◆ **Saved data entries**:
=== Begin Enclosure ===

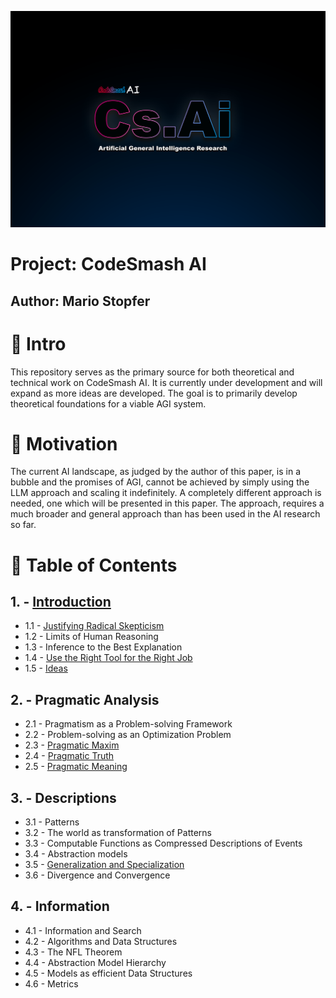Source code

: 
![](https://github.com/immmersive/codesmash-ai/blob/main/CsAi.png)

# Project: CodeSmash AI

## Author: Mario Stopfer

# 🔘 Intro

This repository serves as the primary source for both theoretical and technical work on CodeSmash AI. It is currently under development and will expand as more ideas are developed. The goal is to primarily develop theoretical foundations for a viable AGI system.

# 🔘 Motivation

The current AI landscape, as judged by the author of this paper, is in a bubble and the promises of AGI, cannot be achieved by simply using the LLM approach and scaling it indefinitely. A completely different approach is needed, one which will be presented in this paper. The approach, requires a much broader and general approach than has been used in the AI research so far.
 
# 🔘 Table of Contents
 
## 1. - [Introduction](/introduction.md)
- 1.1 - [Justifying Radical Skepticism](/radical-skepticism.md)
- 1.2 - Limits of Human Reasoning
- 1.3 - Inference to the Best Explanation
- 1.4 - [Use the Right Tool for the Right Job](/right-tool-right-job.md)
- 1.5 - [Ideas](/ideas.md)

## 2. - Pragmatic Analysis
- 2.1 - Pragmatism as a Problem-solving Framework
- 2.2 - Problem-solving as an Optimization Problem
- 2.3 - [Pragmatic Maxim](/pragmatic-maxim.md)
- 2.4 - [Pragmatic Truth](/pragmatic-truth.md)
- 2.5 - [Pragmatic Meaning](/pragmatic-meaning.md)

## 3. - Descriptions
- 3.1 - Patterns
- 3.2 - The world as transformation of Patterns
- 3.3 - Computable Functions as Compressed Descriptions of Events
- 3.4 - Abstraction models
- 3.5 - [Generalization and Specialization](/generalization-specialization.md)
- 3.6 - Divergence and Convergence

## 4. - Information
- 4.1 - Information and Search
- 4.2 - Algorithms and Data Structures
- 4.3 - The NFL Theorem
- 4.4 - Abstraction Model Hierarchy
- 4.5 - Models as efficient Data Structures
- 4.6 - Metrics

=== End Enclosure ===

From the data above, copy every line where "Descriptions" appears.

◆ **RESPONSE BELOW**:
## 3. - Descriptions
- 3.3 - Computable Functions as Compressed Descriptions of Events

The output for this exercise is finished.